Comment: ministers must now guarantee a lasting legacy - News - Evening Standard
       

Comment: ministers must now guarantee a lasting legacy

When London bid for the 2012 Games it sought to secure a wide range of legacy benefits, including transforming the landscape and opportunities for a substantial part of east London.

But according to reports from the New Economics Foundation and the Commons Public Accounts Committee this week, the Government hasn't thought that through sufficiently either.

The PAC declares that even with a revised budget of £9.3 billion, (more than twice the original estimate), the Government "did not specify precisely what will be delivered for this money, including the legacy benefits". The economics foundation says without "cast-iron guarantees" in 2012 plans, "the Games will fail to leave the promised positive local legacy for the poorest residents of east London".

It was the legacy, especially the impact on five of the most deprived local authorities in the UK, which persuaded the International Olympic Committee to pass the torch to London. There are many forms of legacy, but the Games will have succeeded if they transform the East End and the lives of Eastenders. This is the best opportunity in living memory.

London is growing east, with an additional population the size of Leeds arriving around the Thames and Lower Lea within 20 years. The Olympics provide a catalyst to regenerate in ways which accommodate this growth, not via a lowest-common-denominator solution. The Games can raise the bar for planners and developers and engage and energise the communities who live there.
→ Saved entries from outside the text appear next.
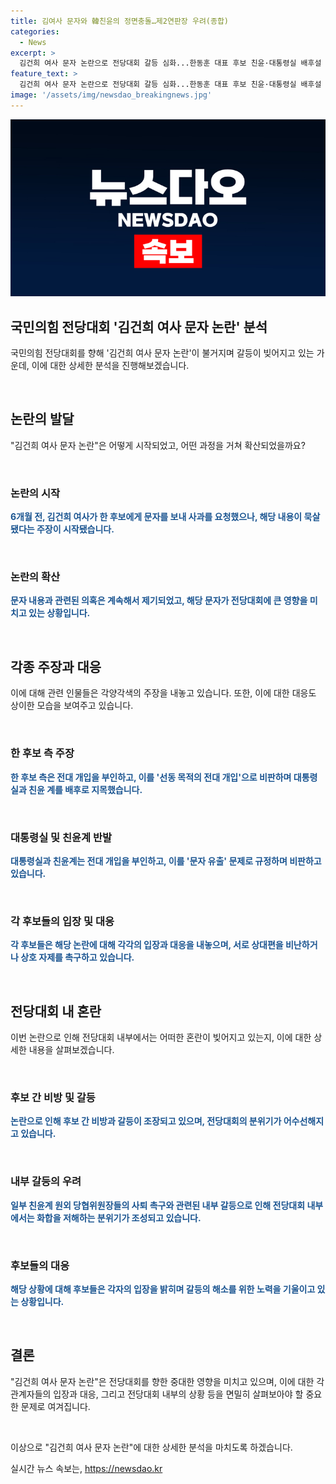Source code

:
 ```yaml
---
title: 김여사 문자와 韓친윤의 정면충돌…제2연판장 우려(종합)
categories:
  - News
excerpt: >
  김건희 여사 문자 논란으로 전당대회 갈등 심화...한동훈 대표 후보 친윤·대통령실 배후설 제기 한동훈 대표 후보는 전대 개입으로 규정하며 대통령실과 친윤계를 사실상 배후로 지목했다. 대통령실은 전대 개입은 없다고 반박하며, 고위간부는 전당대회 과정에서 각 후보나 운동원들이 대통령실을 선거에 끌어들이는 일이 없도록 주의를 기울여 주십사 각별히 당부드린다고 거리를 뒀다. 이로 인한 상호 비방과 요동이 예상되는 가운데, 친윤계의 불화설과 제2의 연판장 우려 등이 불거지고 있다.
feature_text: >
  김건희 여사 문자 논란으로 전당대회 갈등 심화...한동훈 대표 후보 친윤·대통령실 배후설 제기 한동훈 대표 후보는 전대 개입으로 규정하며 대통령실과 친윤계를 사실상 배후로 지목했다. 대통령실은 전대 개입은 없다고 반박하며, 고위간부는 전당대회 과정에서 각 후보나 운동원들이 대통령실을 선거에 끌어들이는 일이 없도록 주의를 기울여 주십사 각별히 당부드린다고 거리를 뒀다. 이로 인한 상호 비방과 요동이 예상되는 가운데, 친윤계의 불화설과 제2의 연판장 우려 등이 불거지고 있다.
image: '/assets/img/newsdao_breakingnews.jpg'
---
```


<p><img src="/assets/img/newsdao_breakingnews.jpg" alt="pcversion 속보" /></p>

<h2 data-ke-size="size26">국민의힘 전당대회 '김건희 여사 문자 논란' 분석</h2>

<p>국민의힘 전당대회를 향해 '김건희 여사 문자 논란'이 불거지며 갈등이 빚어지고 있는 가운데, 이에 대한 상세한 분석을 진행해보겠습니다.</p>

<p data-ke-size="size16">&nbsp;</p>

<h2 data-ke-size="size24">논란의 발달</h2>

<p>"김건희 여사 문자 논란"은 어떻게 시작되었고, 어떤 과정을 거쳐 확산되었을까요?</p>

<p data-ke-size="size16">&nbsp;</p>

<h3>논란의 시작</h3>

<p><b><span style="color: #1a5490;">6개월 전, 김건희 여사가 한 후보에게 문자를 보내 사과를 요청했으나, 해당 내용이 묵살됐다는 주장이 시작됐습니다.</span></b></p>

<p data-ke-size="size16">&nbsp;</p>

<h3>논란의 확산</h3>

<p><b><span style="color: #1a5490;">문자 내용과 관련된 의혹은 계속해서 제기되었고, 해당 문자가 전당대회에 큰 영향을 미치고 있는 상황입니다.</span></b></p>

<p data-ke-size="size16">&nbsp;</p>

<h2 data-ke-size="size24">각종 주장과 대응</h2>

<p>이에 대해 관련 인물들은 각양각색의 주장을 내놓고 있습니다. 또한, 이에 대한 대응도 상이한 모습을 보여주고 있습니다.</p>

<p data-ke-size="size16">&nbsp;</p>

<h3>한 후보 측 주장</h3>

<p><b><span style="color: #1a5490;">한 후보 측은 전대 개입을 부인하고, 이를 '선동 목적의 전대 개입'으로 비판하며 대통령실과 친윤 계를 배후로 지목했습니다.</span></b></p>

<p data-ke-size="size16">&nbsp;</p>

<h3>대통령실 및 친윤계 반발</h3>

<p><b><span style="color: #1a5490;">대통령실과 친윤계는 전대 개입을 부인하고, 이를 '문자 유출' 문제로 규정하며 비판하고 있습니다.</span></b></p>

<p data-ke-size="size16">&nbsp;</p>

<h3>각 후보들의 입장 및 대응</h3>

<p><b><span style="color: #1a5490;">각 후보들은 해당 논란에 대해 각각의 입장과 대응을 내놓으며, 서로 상대편을 비난하거나 상호 자제를 촉구하고 있습니다.</span></b></p>

<p data-ke-size="size16">&nbsp;</p>

<h2 data-ke-size="size24">전당대회 내 혼란</h2>

<p>이번 논란으로 인해 전당대회 내부에서는 어떠한 혼란이 빚어지고 있는지, 이에 대한 상세한 내용을 살펴보겠습니다.</p>

<p data-ke-size="size16">&nbsp;</p>

<h3>후보 간 비방 및 갈등</h3>

<p><b><span style="color: #1a5490;">논란으로 인해 후보 간 비방과 갈등이 조장되고 있으며, 전당대회의 분위기가 어수선해지고 있습니다.</span></b></p>

<p data-ke-size="size16">&nbsp;</p>

<h3>내부 갈등의 우려</h3>

<p><b><span style="color: #1a5490;">일부 친윤계 원외 당협위원장들의 사퇴 촉구와 관련된 내부 갈등으로 인해 전당대회 내부에서는 화합을 저해하는 분위기가 조성되고 있습니다.</span></b></p>

<p data-ke-size="size16">&nbsp;</p>

<h3>후보들의 대응</h3>

<p><b><span style="color: #1a5490;">해당 상황에 대해 후보들은 각자의 입장을 밝히며 갈등의 해소를 위한 노력을 기울이고 있는 상황입니다.</span></b></p>

<p data-ke-size="size16">&nbsp;</p>

<h2 data-ke-size="size24">결론</h2>

<p>"김건희 여사 문자 논란"은 전당대회를 향한 중대한 영향을 미치고 있으며, 이에 대한 각 관계자들의 입장과 대응, 그리고 전당대회 내부의 상황 등을 면밀히 살펴보아야 할 중요한 문제로 여겨집니다.</p>

<p data-ke-size="size16">&nbsp;</p>

<p>이상으로 "김건희 여사 문자 논란"에 대한 상세한 분석을 마치도록 하겠습니다.</p>
실시간 뉴스 속보는, <a href="https://newsdao.kr" rel="dofollow">https://newsdao.kr</a>


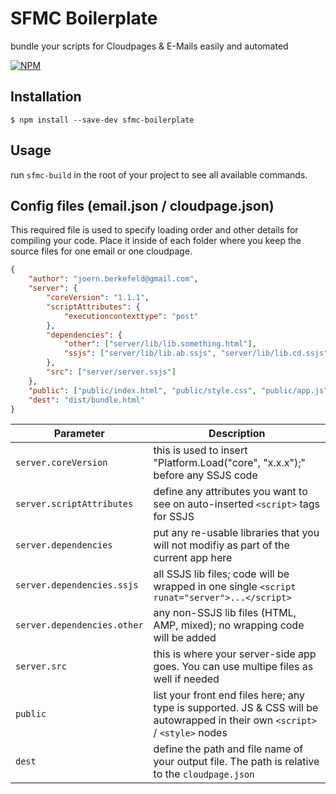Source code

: # SFMC Boilerplate

bundle your scripts for Cloudpages & E-Mails easily and automated

[![NPM](https://nodei.co/npm/sfmc-boilerplate.png?downloads=true&downloadRank=true&stars=true)](https://nodei.co/npm/sfmc-boilerplate/)


## Installation

```
$ npm install --save-dev sfmc-boilerplate
```

## Usage

run ``sfmc-build`` in the root of your project to see all available commands.


## Config files (email.json / cloudpage.json)

This required file is used to specify loading order and other details for compiling your code. Place it inside of each folder where you keep the source files for one email or one cloudpage.

```json
{
	"author": "joern.berkefeld@gmail.com",
	"server": {
		"coreVersion": "1.1.1",
		"scriptAttributes": {
			"executioncontexttype": "post"
		},
		"dependencies": {
			"other": ["server/lib/lib.something.html"],
			"ssjs": ["server/lib/lib.ab.ssjs", "server/lib/lib.cd.ssjs"]
		},
		"src": ["server/server.ssjs"]
	},
	"public": ["public/index.html", "public/style.css", "public/app.js"],
	"dest": "dist/bundle.html"
}

``` 
| Parameter                     | Description                                                                                                                       |
| ----------------------------- | --------------------------------------------------------------------------------------------------------------------------------- |
| ``server.coreVersion``        | this is used to insert "Platform.Load("core", "x.x.x");" before any SSJS code                                                     |
| ``server.scriptAttributes``   | define any attributes you want to see on auto-inserted ``<script>`` tags for SSJS                                                 |
| ``server.dependencies``       | put any re-usable libraries that you will not modifiy as part of the current app here                                             |
| ``server.dependencies.ssjs``  | all SSJS lib files; code will be wrapped in one single ``<script runat="server">...</script>``                                    |
| ``server.dependencies.other`` | any non-SSJS lib files (HTML, AMP, mixed); no wrapping code will be added                                                         |
| ``server.src``                | this is where your server-side app goes. You can use multipe files as well if needed                                              |
| ``public``                    | list your front end files here; any type is supported. JS & CSS will be autowrapped in their own ``<script>`` / ``<style>`` nodes |
| ``dest``                      | define the path and file name of your output file. The path is relative to the ``cloudpage.json``                                 |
The Mayor must provide political leadership and work with business to promote a clear vision of what the East End can become and to identify the resources which will make it possible.

The Olympic Park is a stone's throw from the City and Canary Wharf, two hours from Paris via Stratford International and a DLRride from the rest of Europe via City Airport. Why wouldn't this be the first choice for a French company to base itself in the UK or an Asian investor as a European HQ?

The vision also might build on the East End's potential as a tourist destination. East London already has ExCel and the revitalised O2. It will soon have the Biota aquarium at Silvertown and the Olympic pool, stadium and velodrome. The vision must offer routes into work, better housing and a quality of life which can re-awaken the aspirations of east Londoners and attract new Londoners. Wind turbines, waterside pubs, mosques, churches, pavement cafÈs or cricket fields would help to create a new London quarter.

Government must acknowledge the need for infrastructure beyond the Olympic Park. Developers are ready to build homes, offices, shops and factories. But they need the Government to commit to providing roads, bridges, schools and health centres, or the East End will remain a place where people are reluctant to live and developers reluctant to invest.

We cannot sentence another generation of east Londoners to poor-quality housing or to a barren landscape dotted with Olympic white elephants.

Thanks to the controversy over the Olympic budget, the Government now has a miserly obsession with spending as little as possible. But a lasting legacy depends on government not extracting every penny it can from the Olympic site after the Games. Spending a little more and a little more wisely on the necessary underpinnings may be the cheapest way of securing East End transformation.